(Try it):
Give the count of lines in the data that include "example", with no other words.

(Information given):
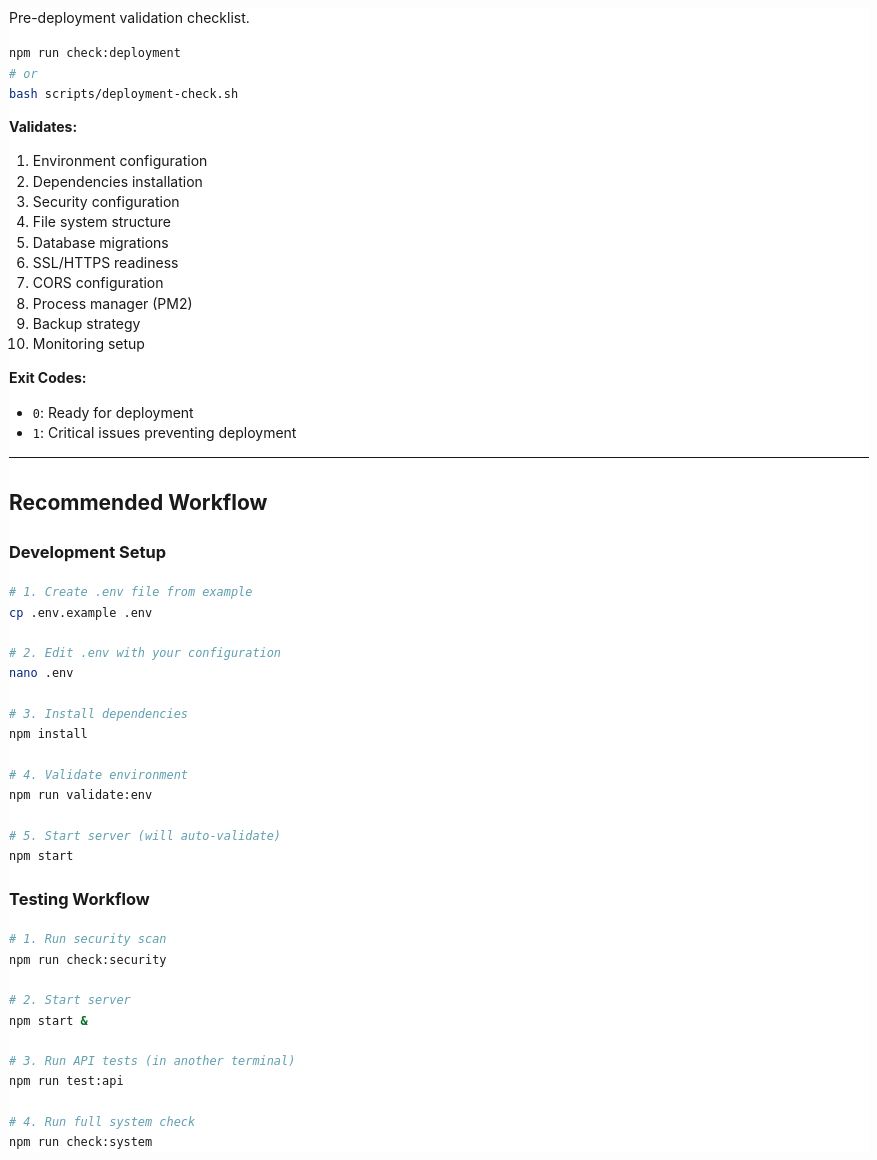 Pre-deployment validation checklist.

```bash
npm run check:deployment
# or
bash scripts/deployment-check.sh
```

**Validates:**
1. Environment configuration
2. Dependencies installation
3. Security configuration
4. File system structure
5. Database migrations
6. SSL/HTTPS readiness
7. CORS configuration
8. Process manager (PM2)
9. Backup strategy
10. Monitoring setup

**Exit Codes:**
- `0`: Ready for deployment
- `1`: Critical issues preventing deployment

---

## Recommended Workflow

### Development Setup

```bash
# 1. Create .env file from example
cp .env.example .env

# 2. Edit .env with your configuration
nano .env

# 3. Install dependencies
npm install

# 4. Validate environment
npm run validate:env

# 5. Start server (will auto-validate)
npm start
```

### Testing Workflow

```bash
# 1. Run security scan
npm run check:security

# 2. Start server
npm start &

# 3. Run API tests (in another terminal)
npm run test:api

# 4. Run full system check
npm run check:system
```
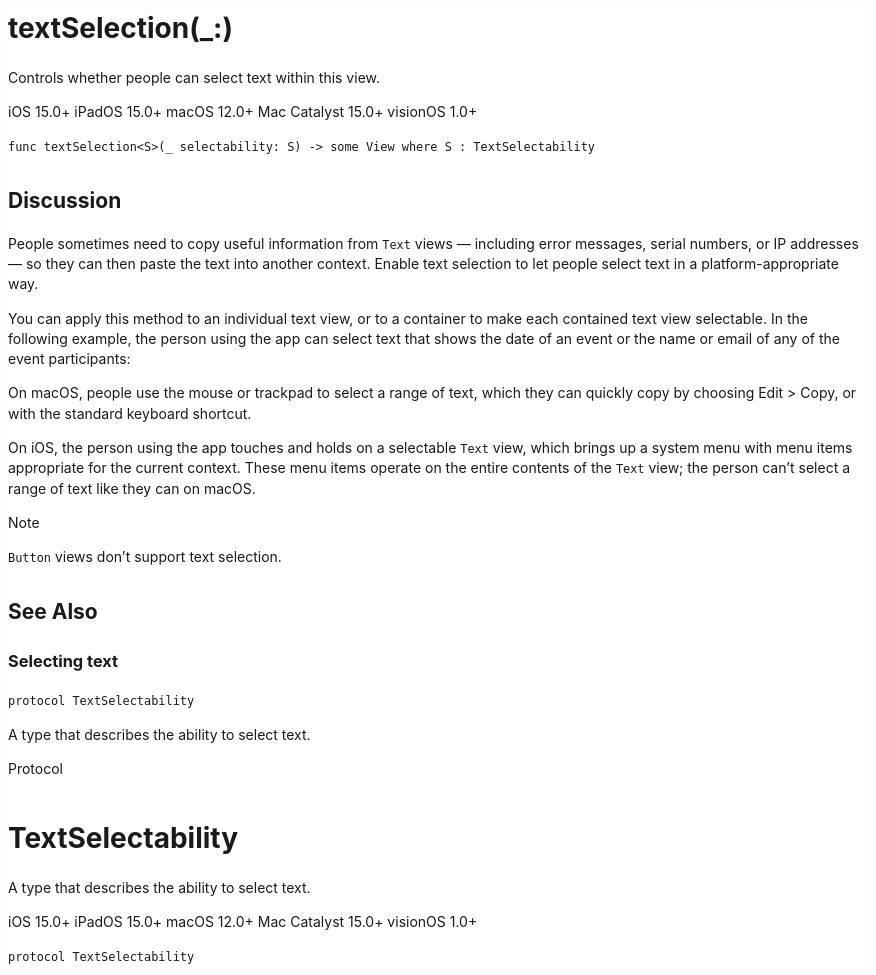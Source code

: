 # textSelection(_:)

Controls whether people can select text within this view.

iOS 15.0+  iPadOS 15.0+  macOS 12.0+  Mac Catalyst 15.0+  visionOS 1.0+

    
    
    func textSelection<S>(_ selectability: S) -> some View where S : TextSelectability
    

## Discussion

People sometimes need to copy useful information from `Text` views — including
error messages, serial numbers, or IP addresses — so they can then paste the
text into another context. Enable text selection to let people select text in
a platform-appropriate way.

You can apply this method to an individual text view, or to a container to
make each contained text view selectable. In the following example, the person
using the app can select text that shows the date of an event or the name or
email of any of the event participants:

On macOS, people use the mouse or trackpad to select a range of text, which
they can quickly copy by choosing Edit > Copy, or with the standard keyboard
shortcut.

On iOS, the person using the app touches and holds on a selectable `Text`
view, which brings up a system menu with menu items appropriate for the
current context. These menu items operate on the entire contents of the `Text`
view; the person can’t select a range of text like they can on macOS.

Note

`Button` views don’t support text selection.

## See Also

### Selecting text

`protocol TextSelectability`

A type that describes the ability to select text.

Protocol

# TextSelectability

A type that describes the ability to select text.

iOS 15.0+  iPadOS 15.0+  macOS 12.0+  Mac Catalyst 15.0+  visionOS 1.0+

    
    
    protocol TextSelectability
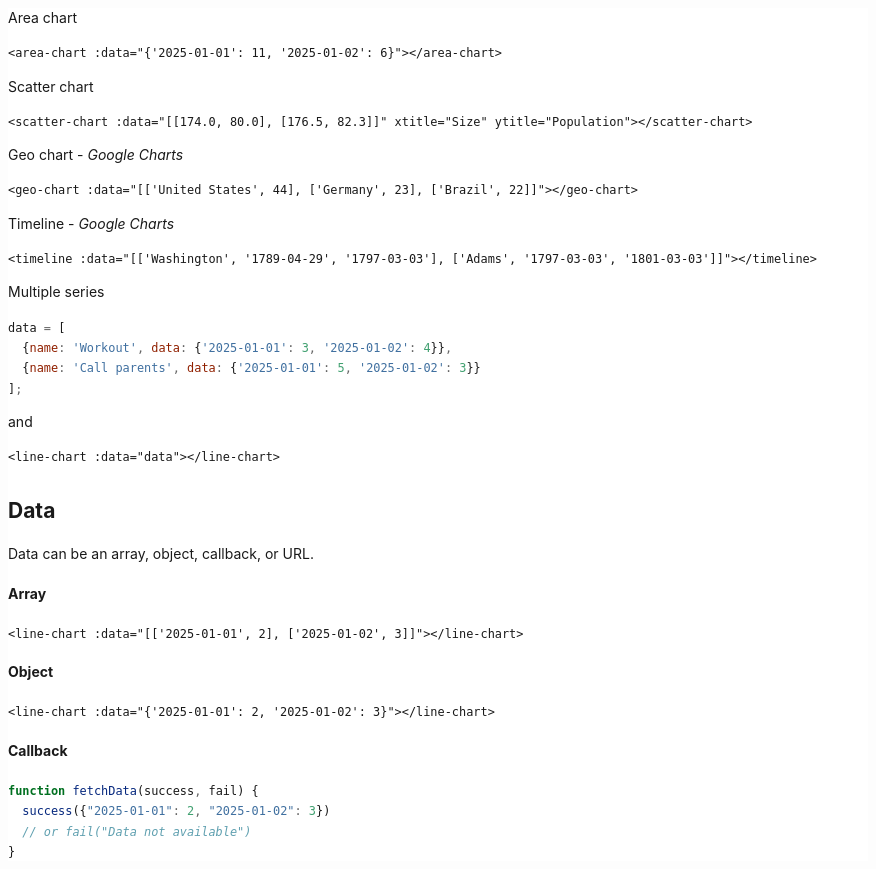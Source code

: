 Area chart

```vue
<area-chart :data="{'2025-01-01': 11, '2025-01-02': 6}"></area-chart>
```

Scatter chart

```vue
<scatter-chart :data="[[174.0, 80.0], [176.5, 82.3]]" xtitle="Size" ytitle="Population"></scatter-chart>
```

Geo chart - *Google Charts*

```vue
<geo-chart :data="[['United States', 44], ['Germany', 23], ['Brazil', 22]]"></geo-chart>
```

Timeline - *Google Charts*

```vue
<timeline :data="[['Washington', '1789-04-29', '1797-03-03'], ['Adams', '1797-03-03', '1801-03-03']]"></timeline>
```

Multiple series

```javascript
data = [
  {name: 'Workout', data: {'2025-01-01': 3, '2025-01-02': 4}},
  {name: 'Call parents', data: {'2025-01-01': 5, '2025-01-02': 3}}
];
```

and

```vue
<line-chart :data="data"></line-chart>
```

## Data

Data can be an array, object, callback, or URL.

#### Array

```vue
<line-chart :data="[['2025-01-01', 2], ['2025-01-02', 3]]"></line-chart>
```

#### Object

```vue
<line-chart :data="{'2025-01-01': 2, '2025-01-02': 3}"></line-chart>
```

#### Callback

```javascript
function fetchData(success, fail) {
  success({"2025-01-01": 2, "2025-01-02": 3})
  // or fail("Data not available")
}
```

--

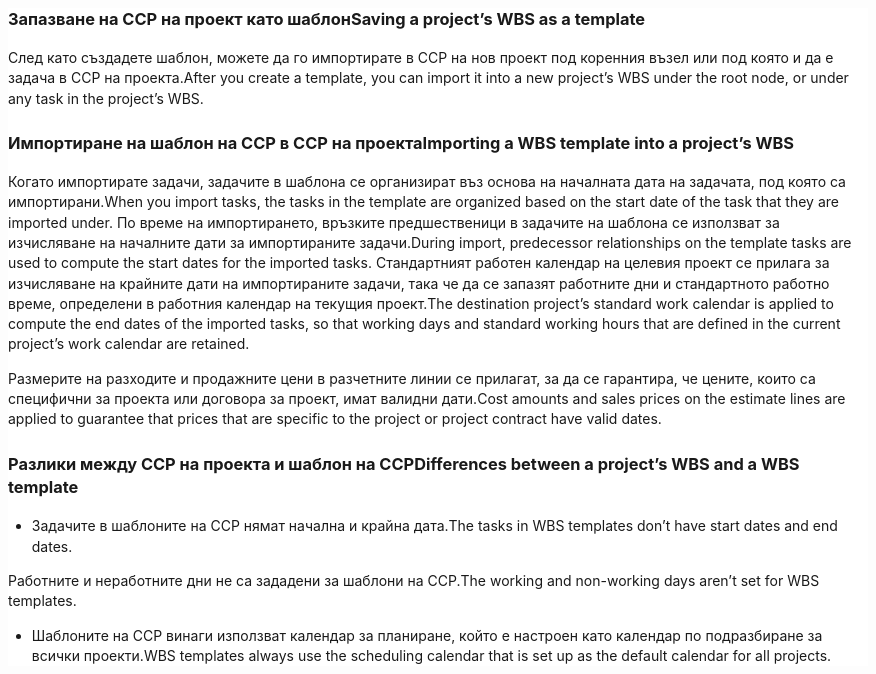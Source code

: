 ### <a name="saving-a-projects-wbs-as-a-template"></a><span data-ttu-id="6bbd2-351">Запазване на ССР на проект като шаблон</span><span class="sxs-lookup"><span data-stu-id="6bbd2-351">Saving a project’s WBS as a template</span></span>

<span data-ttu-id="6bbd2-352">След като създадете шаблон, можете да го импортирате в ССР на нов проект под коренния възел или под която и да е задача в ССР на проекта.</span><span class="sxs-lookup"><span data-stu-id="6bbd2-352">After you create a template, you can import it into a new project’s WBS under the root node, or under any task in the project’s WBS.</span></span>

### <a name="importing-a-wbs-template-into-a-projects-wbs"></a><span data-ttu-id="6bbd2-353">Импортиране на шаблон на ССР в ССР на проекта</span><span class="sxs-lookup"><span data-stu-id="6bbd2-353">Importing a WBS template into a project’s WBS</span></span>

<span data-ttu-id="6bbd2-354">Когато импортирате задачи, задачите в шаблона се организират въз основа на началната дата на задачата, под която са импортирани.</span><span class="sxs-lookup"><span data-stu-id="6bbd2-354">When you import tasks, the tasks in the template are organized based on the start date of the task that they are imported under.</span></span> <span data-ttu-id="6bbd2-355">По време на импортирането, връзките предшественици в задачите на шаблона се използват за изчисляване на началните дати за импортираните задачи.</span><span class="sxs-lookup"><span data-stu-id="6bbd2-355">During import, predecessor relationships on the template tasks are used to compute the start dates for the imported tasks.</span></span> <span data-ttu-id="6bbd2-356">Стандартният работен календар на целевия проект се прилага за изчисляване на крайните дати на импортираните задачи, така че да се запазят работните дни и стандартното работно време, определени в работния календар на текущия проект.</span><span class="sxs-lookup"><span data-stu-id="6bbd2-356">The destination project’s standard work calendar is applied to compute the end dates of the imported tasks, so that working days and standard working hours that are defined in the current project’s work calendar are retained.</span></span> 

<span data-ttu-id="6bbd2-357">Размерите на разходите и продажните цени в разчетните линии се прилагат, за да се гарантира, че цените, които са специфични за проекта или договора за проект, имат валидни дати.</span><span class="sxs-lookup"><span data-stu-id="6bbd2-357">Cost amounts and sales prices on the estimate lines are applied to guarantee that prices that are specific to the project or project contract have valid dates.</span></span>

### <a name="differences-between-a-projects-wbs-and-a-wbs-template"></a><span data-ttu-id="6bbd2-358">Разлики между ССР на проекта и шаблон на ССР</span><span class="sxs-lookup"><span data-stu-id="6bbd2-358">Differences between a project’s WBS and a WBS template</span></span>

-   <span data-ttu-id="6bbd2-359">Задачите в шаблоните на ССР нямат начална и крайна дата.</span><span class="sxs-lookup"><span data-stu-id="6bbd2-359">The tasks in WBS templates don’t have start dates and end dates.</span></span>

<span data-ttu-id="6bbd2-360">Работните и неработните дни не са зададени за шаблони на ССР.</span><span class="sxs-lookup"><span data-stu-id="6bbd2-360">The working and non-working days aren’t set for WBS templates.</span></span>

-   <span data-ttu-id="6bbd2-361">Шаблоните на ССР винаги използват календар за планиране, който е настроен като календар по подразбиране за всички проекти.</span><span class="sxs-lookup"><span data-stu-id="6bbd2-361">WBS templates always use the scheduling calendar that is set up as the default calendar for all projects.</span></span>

---

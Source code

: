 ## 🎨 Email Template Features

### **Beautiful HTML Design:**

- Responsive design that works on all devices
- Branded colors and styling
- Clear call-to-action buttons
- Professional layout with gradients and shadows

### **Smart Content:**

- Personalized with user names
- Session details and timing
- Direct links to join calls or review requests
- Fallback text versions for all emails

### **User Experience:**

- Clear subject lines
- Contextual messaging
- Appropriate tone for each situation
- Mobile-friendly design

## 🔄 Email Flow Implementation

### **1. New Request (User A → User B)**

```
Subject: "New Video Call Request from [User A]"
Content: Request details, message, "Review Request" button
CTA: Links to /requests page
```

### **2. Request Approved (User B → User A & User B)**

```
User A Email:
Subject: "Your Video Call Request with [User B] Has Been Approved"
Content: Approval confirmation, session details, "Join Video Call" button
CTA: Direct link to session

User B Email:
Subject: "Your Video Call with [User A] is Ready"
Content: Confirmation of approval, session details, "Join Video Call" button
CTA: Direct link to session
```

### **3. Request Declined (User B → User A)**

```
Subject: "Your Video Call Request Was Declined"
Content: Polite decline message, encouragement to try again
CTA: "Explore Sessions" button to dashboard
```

(Response area):
3